Why IQ scores aren’t all on the same scale
Every modern IQ score is a deviation IQ: it tells you where you sit on a bell curve relative to your age group, expressed as a number centred on 100. But the spread of that bell curve — the standard deviation — was never standardised across all tests, and that’s where the confusion starts.
- SD 15 — the modern standard. The Wechsler scales (WAIS, WISC), the current Stanford–Binet (SB5), and essentially every online test use this. When people say “IQ 130 is the top 2%,” they mean SD 15.
- SD 16 — the old Stanford–Binet. The Form L-M Stanford–Binet (Terman & Merrill, 1960) used a slightly wider scale. A “132” on that test is the same rarity as a “130” on a Wechsler.
- SD 24 — Cattell. Cattell’s Culture Fair tests use a much wider scale. A score of 148 on a Cattell test is about the 98th percentile — the same place a 130 sits on the standard scale. This is why “my IQ is 148” so often turns out to mean “130, on an unusual scale.”
The SD-15 vs SD-16 vs SD-24 problem (the “148” story)
Two people can both be at the 98th percentile and walk away with the numbers 130, 133, and 149 — identical rarity, three very different-sounding scores. None is “wrong”; they’re measured against differently-sized rulers. The only fair way to compare scores from different tests is to convert them to a common scale or, better, to a percentile — which is exactly what this tool does.
Percentile and rarity
The percentile is the share of people who score at or below your point on the curve; the rarity (“1 in N”) is just the other side of that — how many people you’d need to gather before you’d expect one to match or beat your score. A few familiar landmarks on the standard SD-15 scale:
| IQ (SD 15) | Percentile | Rarity |
|---|---|---|
| 100 | 50th | 1 in 2 |
| 115 | ~84th | ~1 in 6 |
| 120 | ~91st | ~1 in 11 |
| 130 | ~98th | ~1 in 44 |
| 145 | ~99.9th | ~1 in 740 |
| 160 | ~99.997th | ~1 in 31,000 |
Beyond about 145 these figures should be read as “extremely rare” rather than literal counts — real test norms don’t have enough people in the tails for the numbers to be precise, and the underlying distribution stops being neatly normal.
How this converter works (and its limits)
It does one thing, exactly: it finds the percentile your score corresponds to on its own scale, then reads off the score that lands on the same percentile on each other scale. Mathematically that’s a z-score conversion through the normal distribution.
- It assumes the score is a deviation IQ centred on 100 with the standard deviation you select. Ratio IQs from very old tests don’t fit this model.

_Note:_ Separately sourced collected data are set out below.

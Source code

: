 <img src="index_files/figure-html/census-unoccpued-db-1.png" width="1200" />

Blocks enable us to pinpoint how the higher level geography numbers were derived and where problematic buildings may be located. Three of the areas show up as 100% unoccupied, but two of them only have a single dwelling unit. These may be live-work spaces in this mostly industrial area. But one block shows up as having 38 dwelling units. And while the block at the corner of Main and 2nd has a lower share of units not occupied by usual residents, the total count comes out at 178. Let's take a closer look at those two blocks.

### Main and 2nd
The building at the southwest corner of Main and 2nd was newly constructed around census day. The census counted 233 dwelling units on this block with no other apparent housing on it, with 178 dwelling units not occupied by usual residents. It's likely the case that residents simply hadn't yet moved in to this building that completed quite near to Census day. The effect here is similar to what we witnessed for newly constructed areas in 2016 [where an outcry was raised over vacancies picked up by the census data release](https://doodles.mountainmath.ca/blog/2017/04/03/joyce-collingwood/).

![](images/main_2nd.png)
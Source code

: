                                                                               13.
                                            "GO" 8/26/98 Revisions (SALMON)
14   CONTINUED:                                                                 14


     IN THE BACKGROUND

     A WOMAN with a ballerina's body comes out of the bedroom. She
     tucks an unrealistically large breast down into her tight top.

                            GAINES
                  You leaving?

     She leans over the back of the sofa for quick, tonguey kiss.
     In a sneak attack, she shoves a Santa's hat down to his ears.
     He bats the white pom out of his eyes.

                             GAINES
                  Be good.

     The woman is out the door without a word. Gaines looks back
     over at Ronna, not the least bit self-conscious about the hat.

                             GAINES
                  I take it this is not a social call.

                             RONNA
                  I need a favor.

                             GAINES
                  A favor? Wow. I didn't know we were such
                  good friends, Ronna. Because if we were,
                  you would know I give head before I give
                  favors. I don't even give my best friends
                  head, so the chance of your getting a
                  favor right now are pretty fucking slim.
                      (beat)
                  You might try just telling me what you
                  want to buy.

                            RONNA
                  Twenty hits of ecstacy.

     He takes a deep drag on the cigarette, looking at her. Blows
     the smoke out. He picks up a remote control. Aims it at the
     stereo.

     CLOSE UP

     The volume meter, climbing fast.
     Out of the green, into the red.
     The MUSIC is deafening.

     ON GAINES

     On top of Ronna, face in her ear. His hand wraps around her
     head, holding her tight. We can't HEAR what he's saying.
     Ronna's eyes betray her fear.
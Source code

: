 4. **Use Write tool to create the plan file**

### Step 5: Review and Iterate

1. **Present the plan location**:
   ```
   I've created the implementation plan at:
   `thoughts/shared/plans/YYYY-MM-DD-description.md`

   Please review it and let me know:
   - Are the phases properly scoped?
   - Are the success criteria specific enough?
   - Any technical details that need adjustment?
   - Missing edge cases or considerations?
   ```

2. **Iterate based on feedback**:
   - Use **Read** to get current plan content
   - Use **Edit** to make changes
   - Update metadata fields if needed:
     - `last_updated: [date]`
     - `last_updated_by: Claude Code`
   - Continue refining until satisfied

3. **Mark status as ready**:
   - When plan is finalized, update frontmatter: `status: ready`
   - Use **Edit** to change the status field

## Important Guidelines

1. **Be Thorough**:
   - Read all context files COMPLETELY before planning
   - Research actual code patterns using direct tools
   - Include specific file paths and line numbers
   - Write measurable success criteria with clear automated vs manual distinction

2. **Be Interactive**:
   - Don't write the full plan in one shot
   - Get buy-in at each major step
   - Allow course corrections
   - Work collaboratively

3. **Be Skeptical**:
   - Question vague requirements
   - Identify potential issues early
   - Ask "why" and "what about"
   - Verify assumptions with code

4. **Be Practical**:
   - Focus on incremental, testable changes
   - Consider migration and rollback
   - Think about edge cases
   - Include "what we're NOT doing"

- It doesn’t adjust for norm year. Raw performance has drifted upward over decades (the Flynn effect), so a 1960 score and a 2020 score on the same scale aren’t strictly equivalent even though the numbers match.
- It doesn’t show measurement error. Any single test result carries a band of roughly ±5 points; treat the converted numbers the same way.
- It’s a converter, not a test. It can’t tell you your IQ — only what a given number would be on another scale.
If you want an actual score — on the standard SD-15 scale, with a domain-by-domain breakdown — take the full IQ test. For more on what the bands mean, see IQ classification ranges, and on what the number does and doesn’t predict, what your IQ score actually means.
References
- Wechsler, D. (2008/2014). WAIS-IV / WISC-V Technical and Interpretive Manuals. Pearson. (Mean 100, SD 15.)
- Terman, L. M., & Merrill, M. A. (1960). Stanford–Binet Intelligence Scale: Manual for the Third Revision, Form L-M. Houghton Mifflin. (SD 16.)
- Cattell, R. B., & Cattell, A. K. S. (1973). Measuring Intelligence with the Culture Fair Tests. IPAT. (SD 24.)
- Wechsler, D. (1939). The Measurement of Adult Intelligence. Williams & Wilkins. (Introduced the deviation IQ.)